**DATA FOR THIS EXERCISE**

Start of Block

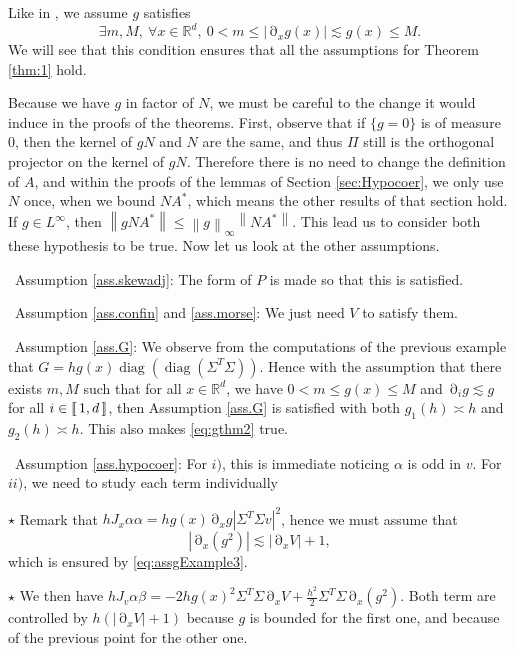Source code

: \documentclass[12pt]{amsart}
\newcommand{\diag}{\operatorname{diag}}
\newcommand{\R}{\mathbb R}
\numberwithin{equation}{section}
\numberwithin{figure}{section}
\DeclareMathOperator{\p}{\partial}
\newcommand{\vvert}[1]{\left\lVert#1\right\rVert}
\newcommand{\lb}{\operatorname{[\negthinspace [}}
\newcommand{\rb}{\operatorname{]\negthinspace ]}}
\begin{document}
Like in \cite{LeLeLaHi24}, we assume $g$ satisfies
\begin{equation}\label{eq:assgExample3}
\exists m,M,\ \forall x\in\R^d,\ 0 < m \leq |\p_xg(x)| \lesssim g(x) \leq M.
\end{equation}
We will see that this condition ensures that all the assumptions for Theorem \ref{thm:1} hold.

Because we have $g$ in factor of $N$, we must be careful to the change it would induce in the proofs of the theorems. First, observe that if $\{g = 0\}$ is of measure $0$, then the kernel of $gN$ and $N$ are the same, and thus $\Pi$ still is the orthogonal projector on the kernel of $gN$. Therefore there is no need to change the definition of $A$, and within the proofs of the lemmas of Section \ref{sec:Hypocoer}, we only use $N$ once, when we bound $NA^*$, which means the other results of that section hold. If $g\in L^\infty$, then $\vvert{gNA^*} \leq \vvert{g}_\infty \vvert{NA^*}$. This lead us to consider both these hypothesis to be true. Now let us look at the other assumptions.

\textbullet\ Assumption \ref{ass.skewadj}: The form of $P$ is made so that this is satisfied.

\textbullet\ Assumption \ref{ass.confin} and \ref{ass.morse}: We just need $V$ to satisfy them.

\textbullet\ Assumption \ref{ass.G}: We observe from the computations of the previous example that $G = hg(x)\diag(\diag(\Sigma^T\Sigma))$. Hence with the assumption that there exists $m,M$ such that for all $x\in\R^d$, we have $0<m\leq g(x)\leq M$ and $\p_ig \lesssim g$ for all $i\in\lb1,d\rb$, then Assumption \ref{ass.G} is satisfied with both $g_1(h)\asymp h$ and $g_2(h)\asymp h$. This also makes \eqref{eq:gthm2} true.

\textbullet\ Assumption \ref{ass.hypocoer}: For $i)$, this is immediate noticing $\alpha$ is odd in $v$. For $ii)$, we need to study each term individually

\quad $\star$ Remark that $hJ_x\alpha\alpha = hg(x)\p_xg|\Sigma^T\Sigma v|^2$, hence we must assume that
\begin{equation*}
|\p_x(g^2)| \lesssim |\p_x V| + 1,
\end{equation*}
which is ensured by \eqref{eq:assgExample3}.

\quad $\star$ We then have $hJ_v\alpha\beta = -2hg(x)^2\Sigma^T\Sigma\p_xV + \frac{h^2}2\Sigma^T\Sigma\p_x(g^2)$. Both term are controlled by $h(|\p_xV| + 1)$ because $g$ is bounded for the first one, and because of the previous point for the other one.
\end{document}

End of Block
Start of Block

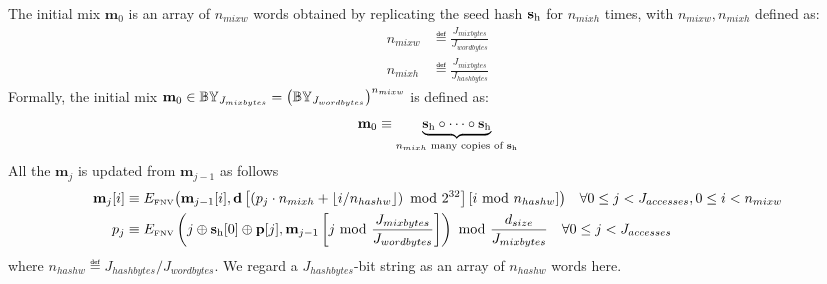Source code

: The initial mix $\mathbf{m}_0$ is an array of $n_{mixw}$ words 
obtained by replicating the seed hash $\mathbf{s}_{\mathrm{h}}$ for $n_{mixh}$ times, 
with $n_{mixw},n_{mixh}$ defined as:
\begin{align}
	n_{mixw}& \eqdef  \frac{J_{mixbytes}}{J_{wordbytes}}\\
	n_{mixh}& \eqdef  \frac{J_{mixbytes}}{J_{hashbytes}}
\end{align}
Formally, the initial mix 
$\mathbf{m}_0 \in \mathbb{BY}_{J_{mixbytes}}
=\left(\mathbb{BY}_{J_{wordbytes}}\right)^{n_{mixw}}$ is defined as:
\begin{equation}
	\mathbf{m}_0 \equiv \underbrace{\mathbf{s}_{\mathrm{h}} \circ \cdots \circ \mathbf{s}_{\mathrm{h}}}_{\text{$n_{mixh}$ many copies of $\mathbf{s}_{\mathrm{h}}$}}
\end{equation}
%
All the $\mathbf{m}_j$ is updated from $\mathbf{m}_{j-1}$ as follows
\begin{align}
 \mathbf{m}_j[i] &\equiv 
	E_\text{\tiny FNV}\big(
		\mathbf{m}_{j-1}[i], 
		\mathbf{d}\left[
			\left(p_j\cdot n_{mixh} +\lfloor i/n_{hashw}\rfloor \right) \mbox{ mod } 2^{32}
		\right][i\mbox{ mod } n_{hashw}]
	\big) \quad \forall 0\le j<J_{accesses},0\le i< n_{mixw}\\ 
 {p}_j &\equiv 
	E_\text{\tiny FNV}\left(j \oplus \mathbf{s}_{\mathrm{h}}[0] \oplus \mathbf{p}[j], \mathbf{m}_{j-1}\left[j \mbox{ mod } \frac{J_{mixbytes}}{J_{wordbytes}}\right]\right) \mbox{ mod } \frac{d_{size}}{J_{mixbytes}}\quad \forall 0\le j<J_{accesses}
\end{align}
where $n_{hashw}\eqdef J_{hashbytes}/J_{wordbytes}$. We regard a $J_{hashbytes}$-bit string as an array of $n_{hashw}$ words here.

End of Block

**EXERCISE**
Output exactly one stretch of the listing: from the line containing "is updated from" through the line containing "We regard a", both end lines included.

**FINISHED TASK**
All the $\mathbf{m}_j$ is updated from $\mathbf{m}_{j-1}$ as follows
\begin{align}
 \mathbf{m}_j[i] &\equiv 
	E_\text{\tiny FNV}\big(
		\mathbf{m}_{j-1}[i], 
		\mathbf{d}\left[
			\left(p_j\cdot n_{mixh} +\lfloor i/n_{hashw}\rfloor \right) \mbox{ mod } 2^{32}
		\right][i\mbox{ mod } n_{hashw}]
	\big) \quad \forall 0\le j<J_{accesses},0\le i< n_{mixw}\\ 
 {p}_j &\equiv 
	E_\text{\tiny FNV}\left(j \oplus \mathbf{s}_{\mathrm{h}}[0] \oplus \mathbf{p}[j], \mathbf{m}_{j-1}\left[j \mbox{ mod } \frac{J_{mixbytes}}{J_{wordbytes}}\right]\right) \mbox{ mod } \frac{d_{size}}{J_{mixbytes}}\quad \forall 0\le j<J_{accesses}
\end{align}
where $n_{hashw}\eqdef J_{hashbytes}/J_{wordbytes}$. We regard a $J_{hashbytes}$-bit string as an array of $n_{hashw}$ words here.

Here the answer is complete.